*** Data for the task ***

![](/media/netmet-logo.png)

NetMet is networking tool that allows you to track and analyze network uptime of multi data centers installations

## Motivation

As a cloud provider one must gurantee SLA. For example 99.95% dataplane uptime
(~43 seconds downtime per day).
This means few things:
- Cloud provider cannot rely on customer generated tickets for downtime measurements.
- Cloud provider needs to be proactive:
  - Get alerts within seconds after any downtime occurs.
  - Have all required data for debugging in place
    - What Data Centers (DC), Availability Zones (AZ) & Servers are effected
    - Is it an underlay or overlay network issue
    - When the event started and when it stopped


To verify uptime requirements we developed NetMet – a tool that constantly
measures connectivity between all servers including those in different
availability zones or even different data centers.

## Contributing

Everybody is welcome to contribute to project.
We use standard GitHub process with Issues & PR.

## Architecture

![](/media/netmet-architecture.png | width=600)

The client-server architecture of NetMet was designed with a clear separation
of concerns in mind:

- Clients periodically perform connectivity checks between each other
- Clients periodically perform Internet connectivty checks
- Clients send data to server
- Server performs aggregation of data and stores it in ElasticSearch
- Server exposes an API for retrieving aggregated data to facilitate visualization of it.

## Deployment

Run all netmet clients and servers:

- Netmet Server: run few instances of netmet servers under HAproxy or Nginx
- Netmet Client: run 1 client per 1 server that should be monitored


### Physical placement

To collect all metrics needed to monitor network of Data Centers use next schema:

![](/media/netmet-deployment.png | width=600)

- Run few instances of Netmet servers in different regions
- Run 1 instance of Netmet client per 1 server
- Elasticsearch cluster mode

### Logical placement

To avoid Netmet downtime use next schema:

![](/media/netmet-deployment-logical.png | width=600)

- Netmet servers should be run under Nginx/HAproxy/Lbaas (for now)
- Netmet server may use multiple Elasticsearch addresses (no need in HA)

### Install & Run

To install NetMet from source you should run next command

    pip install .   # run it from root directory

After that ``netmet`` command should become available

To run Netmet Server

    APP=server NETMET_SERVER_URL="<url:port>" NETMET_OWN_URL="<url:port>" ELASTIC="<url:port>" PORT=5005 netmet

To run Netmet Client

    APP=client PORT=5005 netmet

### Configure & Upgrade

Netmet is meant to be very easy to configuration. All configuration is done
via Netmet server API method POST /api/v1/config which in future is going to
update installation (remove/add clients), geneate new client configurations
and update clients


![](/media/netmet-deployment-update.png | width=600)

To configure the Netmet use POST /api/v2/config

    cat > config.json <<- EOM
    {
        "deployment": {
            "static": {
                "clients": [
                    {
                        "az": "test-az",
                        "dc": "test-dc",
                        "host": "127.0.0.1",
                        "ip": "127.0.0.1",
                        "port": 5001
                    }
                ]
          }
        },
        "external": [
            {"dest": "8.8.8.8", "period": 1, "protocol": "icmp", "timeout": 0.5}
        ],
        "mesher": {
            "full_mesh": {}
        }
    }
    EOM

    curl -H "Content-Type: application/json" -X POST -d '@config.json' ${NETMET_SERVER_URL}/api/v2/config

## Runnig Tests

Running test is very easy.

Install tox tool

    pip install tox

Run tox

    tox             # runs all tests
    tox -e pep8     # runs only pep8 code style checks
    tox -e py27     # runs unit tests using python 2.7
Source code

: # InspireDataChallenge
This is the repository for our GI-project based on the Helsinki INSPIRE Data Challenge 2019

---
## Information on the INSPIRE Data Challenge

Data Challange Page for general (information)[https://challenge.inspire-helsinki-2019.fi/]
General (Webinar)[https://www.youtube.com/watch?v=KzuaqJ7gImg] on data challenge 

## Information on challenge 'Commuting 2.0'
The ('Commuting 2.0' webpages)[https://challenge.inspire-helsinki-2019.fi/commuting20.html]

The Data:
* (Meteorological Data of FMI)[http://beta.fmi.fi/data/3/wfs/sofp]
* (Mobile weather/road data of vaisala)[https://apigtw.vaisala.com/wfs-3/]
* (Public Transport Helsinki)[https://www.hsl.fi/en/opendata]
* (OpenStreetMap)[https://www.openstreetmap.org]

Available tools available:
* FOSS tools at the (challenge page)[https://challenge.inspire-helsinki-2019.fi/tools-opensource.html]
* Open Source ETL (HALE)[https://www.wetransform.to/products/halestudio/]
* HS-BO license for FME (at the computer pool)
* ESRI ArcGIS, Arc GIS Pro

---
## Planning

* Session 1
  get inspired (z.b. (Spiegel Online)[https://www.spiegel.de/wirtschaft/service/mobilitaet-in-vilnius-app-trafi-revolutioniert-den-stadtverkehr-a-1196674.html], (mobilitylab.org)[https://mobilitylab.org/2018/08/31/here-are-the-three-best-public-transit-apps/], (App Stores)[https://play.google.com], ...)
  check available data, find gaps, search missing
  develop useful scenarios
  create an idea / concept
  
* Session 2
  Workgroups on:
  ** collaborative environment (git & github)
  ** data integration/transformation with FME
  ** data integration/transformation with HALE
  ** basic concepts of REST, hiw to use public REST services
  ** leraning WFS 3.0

***

**What the task requires**
Every record above must be printed again exactly.

**Task result**
![](/media/netmet-logo.png)

NetMet is networking tool that allows you to track and analyze network uptime of multi data centers installations

## Motivation

As a cloud provider one must gurantee SLA. For example 99.95% dataplane uptime
(~43 seconds downtime per day).
This means few things:
- Cloud provider cannot rely on customer generated tickets for downtime measurements.
- Cloud provider needs to be proactive:
  - Get alerts within seconds after any downtime occurs.
  - Have all required data for debugging in place
    - What Data Centers (DC), Availability Zones (AZ) & Servers are effected
    - Is it an underlay or overlay network issue
    - When the event started and when it stopped


To verify uptime requirements we developed NetMet – a tool that constantly
measures connectivity between all servers including those in different
availability zones or even different data centers.

## Contributing

Everybody is welcome to contribute to project.
We use standard GitHub process with Issues & PR.

## Architecture

![](/media/netmet-architecture.png | width=600)

The client-server architecture of NetMet was designed with a clear separation
of concerns in mind:

- Clients periodically perform connectivity checks between each other
- Clients periodically perform Internet connectivty checks
- Clients send data to server
- Server performs aggregation of data and stores it in ElasticSearch
- Server exposes an API for retrieving aggregated data to facilitate visualization of it.

## Deployment

Run all netmet clients and servers:

- Netmet Server: run few instances of netmet servers under HAproxy or Nginx
- Netmet Client: run 1 client per 1 server that should be monitored


### Physical placement

To collect all metrics needed to monitor network of Data Centers use next schema:

![](/media/netmet-deployment.png | width=600)

- Run few instances of Netmet servers in different regions
- Run 1 instance of Netmet client per 1 server
- Elasticsearch cluster mode

### Logical placement

To avoid Netmet downtime use next schema:

![](/media/netmet-deployment-logical.png | width=600)

- Netmet servers should be run under Nginx/HAproxy/Lbaas (for now)
- Netmet server may use multiple Elasticsearch addresses (no need in HA)

### Install & Run

To install NetMet from source you should run next command

    pip install .   # run it from root directory

After that ``netmet`` command should become available

To run Netmet Server

    APP=server NETMET_SERVER_URL="<url:port>" NETMET_OWN_URL="<url:port>" ELASTIC="<url:port>" PORT=5005 netmet

To run Netmet Client

    APP=client PORT=5005 netmet

### Configure & Upgrade

Netmet is meant to be very easy to configuration. All configuration is done
via Netmet server API method POST /api/v1/config which in future is going to
update installation (remove/add clients), geneate new client configurations
and update clients


![](/media/netmet-deployment-update.png | width=600)

To configure the Netmet use POST /api/v2/config

    cat > config.json <<- EOM
    {
        "deployment": {
            "static": {
                "clients": [
                    {
                        "az": "test-az",
                        "dc": "test-dc",
                        "host": "127.0.0.1",
                        "ip": "127.0.0.1",
                        "port": 5001
                    }
                ]
          }
        },
        "external": [
            {"dest": "8.8.8.8", "period": 1, "protocol": "icmp", "timeout": 0.5}
        ],
        "mesher": {
            "full_mesh": {}
        }
    }
    EOM

    curl -H "Content-Type: application/json" -X POST -d '@config.json' ${NETMET_SERVER_URL}/api/v2/config

## Runnig Tests

Running test is very easy.

Install tox tool

    pip install tox

Run tox

    tox             # runs all tests
    tox -e pep8     # runs only pep8 code style checks
    tox -e py27     # runs unit tests using python 2.7
Source code

: # InspireDataChallenge
This is the repository for our GI-project based on the Helsinki INSPIRE Data Challenge 2019

---
## Information on the INSPIRE Data Challenge

Data Challange Page for general (information)[https://challenge.inspire-helsinki-2019.fi/]
General (Webinar)[https://www.youtube.com/watch?v=KzuaqJ7gImg] on data challenge 

## Information on challenge 'Commuting 2.0'
The ('Commuting 2.0' webpages)[https://challenge.inspire-helsinki-2019.fi/commuting20.html]

The Data:
* (Meteorological Data of FMI)[http://beta.fmi.fi/data/3/wfs/sofp]
* (Mobile weather/road data of vaisala)[https://apigtw.vaisala.com/wfs-3/]
* (Public Transport Helsinki)[https://www.hsl.fi/en/opendata]
* (OpenStreetMap)[https://www.openstreetmap.org]

Available tools available:
* FOSS tools at the (challenge page)[https://challenge.inspire-helsinki-2019.fi/tools-opensource.html]
* Open Source ETL (HALE)[https://www.wetransform.to/products/halestudio/]
* HS-BO license for FME (at the computer pool)
* ESRI ArcGIS, Arc GIS Pro

---
## Planning

* Session 1
  get inspired (z.b. (Spiegel Online)[https://www.spiegel.de/wirtschaft/service/mobilitaet-in-vilnius-app-trafi-revolutioniert-den-stadtverkehr-a-1196674.html], (mobilitylab.org)[https://mobilitylab.org/2018/08/31/here-are-the-three-best-public-transit-apps/], (App Stores)[https://play.google.com], ...)
  check available data, find gaps, search missing
  develop useful scenarios
  create an idea / concept
  
* Session 2
  Workgroups on:
  ** collaborative environment (git & github)
  ** data integration/transformation with FME
  ** data integration/transformation with HALE
  ** basic concepts of REST, hiw to use public REST services
  ** leraning WFS 3.0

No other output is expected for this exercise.